I seized the opportunity with both hands, and even after I’d built up the courage to get back on the horse, I was careful to ensure that the first prick I’d receive would be in twelve months time. Just in time for Valentine’s Day, instead of giving chocolates or flowers, I would be giving the gift of blood.

It didn’t come easily, though. Giving up a sex life is giving up so much more than just sex. Dating becomes awkward and inviting somebody back for just fumblings and foreplay is unbearable. I unintentionally offended a boy with a weight complex when I wouldn’t take things all the way, and I had a door angrily slammed shut on a summer romance in Ibiza before it could reach its fruition.

I’d like to think it was all worth it. Exchanging one year of intimacy for the right to donate was my way of silent protest. I didn’t do this because I thought the new legalisation was fair, this was my way of highlighting the injustice in our laws. I gave up sex to prove that gay men are not the promiscuous disease ridden creatures that our laws would have you believe. This was my own personal liberation, this was my stonewall.

“We hope to see you again soon”, the nurses chorused as I left the clinic one pint lighter.

I want to continue to contribute to the wellbeing of our nation’s health but unless we make a change, when I return to a healthy sexually active lifestyle, I will be prohibited from going back.

By offering us the choice between the right to sex and the right to donate, the National Blood Service are reminding us that we’re not truly considered equal, and I’m not willing to sit by and let them hold my sexuality hostage any longer.

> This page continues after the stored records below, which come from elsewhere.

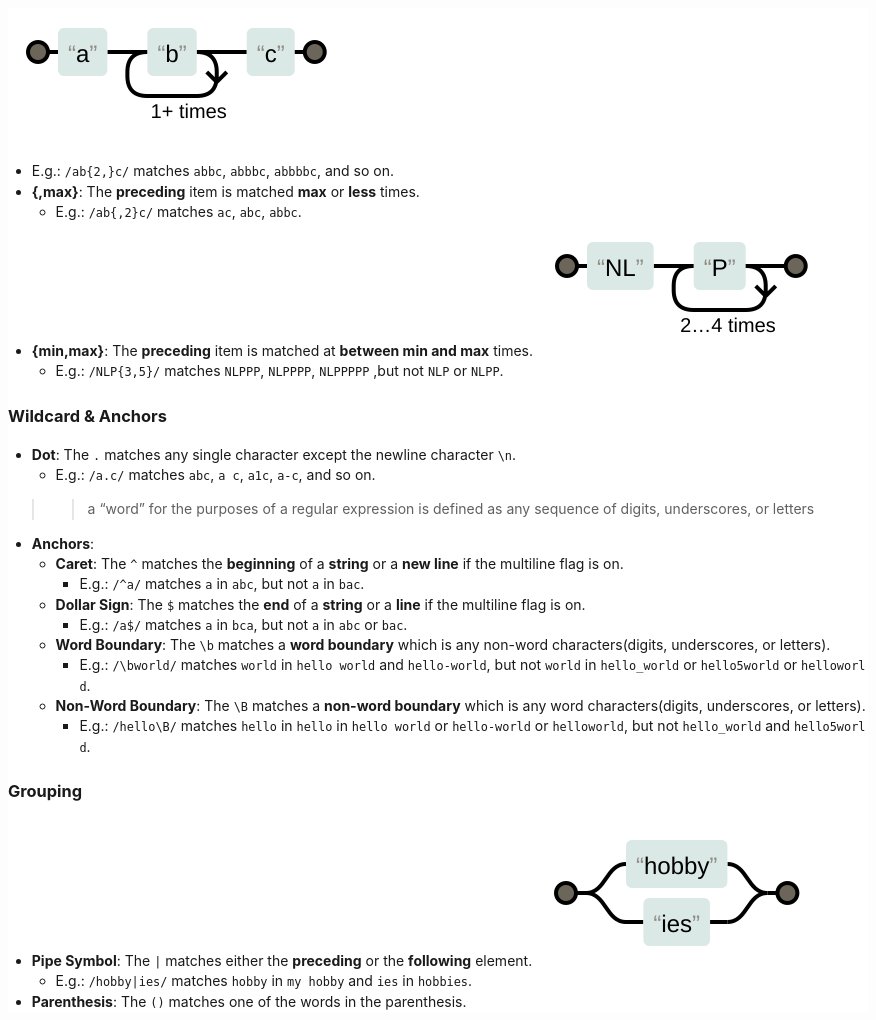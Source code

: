   ![img](img/ab{2,}c.svg)
  - E.g.: `/ab{2,}c/` matches `abbc`, `abbbc`, `abbbbc`, and so on.
- **{,max}**: The **preceding** item is matched **max** or **less** times.
  - E.g.: `/ab{,2}c/` matches `ac`, `abc`, `abbc`.
- **{min,max}**: The **preceding** item is matched at **between min and max** times.
  ![img](img/NLP{3,5}.svg)
  - E.g.: `/NLP{3,5}/` matches `NLPPP`, `NLPPPP`, `NLPPPPP` ,but not `NLP` or `NLPP`.
### Wildcard & Anchors
- **Dot**: The `.` matches any single character except the newline character `\n`.
  - E.g.: `/a.c/` matches `abc`, `a c`, `a1c`, `a-c`, and so on.
>> a “word” for the purposes of a regular expression is defined as any sequence of digits, underscores, or letters
- **Anchors**: 
  - **Caret**: The `^` matches the **beginning** of a **string** or a **new line** if the multiline flag is on.
    - E.g.: `/^a/` matches `a` in `abc`, but not `a` in `bac`.
  - **Dollar Sign**: The `$` matches the **end** of a **string** or a **line** if the multiline flag is on.
    - E.g.: `/a$/` matches `a` in `bca`, but not `a` in `abc` or `bac`.
  - **Word Boundary**: The `\b` matches a **word boundary** which is any non-word characters(digits, underscores, or letters).
    - E.g.: `/\bworld/` matches `world` in `hello world` and `hello-world`, but not `world` in `hello_world` or `hello5world` or `helloworld`. 
  - **Non-Word Boundary**: The `\B` matches a **non-word boundary** which is any word characters(digits, underscores, or letters).
    - E.g.: `/hello\B/` matches `hello` in `hello` in `hello world` or `hello-world` or `helloworld`, but not `hello_world` and `hello5world`.
### Grouping
- **Pipe Symbol**: The `|` matches either the **preceding** or the **following** element.
    ![img](img/hobby_ies.svg)
  - E.g.: `/hobby|ies/` matches `hobby` in `my hobby` and `ies` in `hobbies`.
- **Parenthesis**: The `()` matches one of the words in the parenthesis.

I understand that I am fighting such an insignificant law in comparison to the anti-gay legislation in countries such as Uganda, but how can we preach equality to our brother nations in this world when we don’t have it on our own doorstep?

As one of the world’s leading countries in terms of equal rights, it is our responsibility to pioneer absolute equality in our legislation. With gay marriage already on its way, the right to donate is one of the last dominos to be knocked down. As our laws change so will the minds of our population, and I believe that with time we will see an end to discrimination that will, in decades to come, snowball worldwide.

By abstaining from sex and writing this article I have added one tiny snowflake to this ever growing mass of equality. I believe we should fight for the right to give life, and I encourage you to stand beside me. If you want to see globalised equality, don’t sit quietly by, make your voice heard, make your thoughts known, and stand up for what you know in your heart is right.